PROBLEM STATEMENT — Write out the data again in full, keeping every character the same.

___ MATERIAL SHOWN

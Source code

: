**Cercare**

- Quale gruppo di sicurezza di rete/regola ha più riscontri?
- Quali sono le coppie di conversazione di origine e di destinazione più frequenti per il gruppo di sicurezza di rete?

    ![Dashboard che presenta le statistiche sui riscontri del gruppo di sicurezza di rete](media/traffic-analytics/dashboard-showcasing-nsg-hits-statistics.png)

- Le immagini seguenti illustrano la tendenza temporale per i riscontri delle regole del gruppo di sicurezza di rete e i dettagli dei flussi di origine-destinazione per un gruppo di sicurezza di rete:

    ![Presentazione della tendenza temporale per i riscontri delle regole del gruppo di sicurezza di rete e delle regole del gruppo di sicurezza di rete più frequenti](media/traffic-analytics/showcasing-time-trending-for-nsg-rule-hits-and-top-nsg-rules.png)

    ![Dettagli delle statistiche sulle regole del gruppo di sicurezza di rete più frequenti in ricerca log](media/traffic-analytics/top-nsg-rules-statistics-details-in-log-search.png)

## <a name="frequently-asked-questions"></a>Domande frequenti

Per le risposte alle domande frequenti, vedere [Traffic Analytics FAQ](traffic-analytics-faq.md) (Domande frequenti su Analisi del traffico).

______

OUTPUT BELOW —
Source code

:**Cercare**

- Quale gruppo di sicurezza di rete/regola ha più riscontri?
- Quali sono le coppie di conversazione di origine e di destinazione più frequenti per il gruppo di sicurezza di rete?

    ![Dashboard che presenta le statistiche sui riscontri del gruppo di sicurezza di rete](media/traffic-analytics/dashboard-showcasing-nsg-hits-statistics.png)

- Le immagini seguenti illustrano la tendenza temporale per i riscontri delle regole del gruppo di sicurezza di rete e i dettagli dei flussi di origine-destinazione per un gruppo di sicurezza di rete:

    ![Presentazione della tendenza temporale per i riscontri delle regole del gruppo di sicurezza di rete e delle regole del gruppo di sicurezza di rete più frequenti](media/traffic-analytics/showcasing-time-trending-for-nsg-rule-hits-and-top-nsg-rules.png)

    ![Dettagli delle statistiche sulle regole del gruppo di sicurezza di rete più frequenti in ricerca log](media/traffic-analytics/top-nsg-rules-statistics-details-in-log-search.png)

## <a name="frequently-asked-questions"></a>Domande frequenti

Per le risposte alle domande frequenti, vedere [Traffic Analytics FAQ](traffic-analytics-faq.md) (Domande frequenti su Analisi del traffico).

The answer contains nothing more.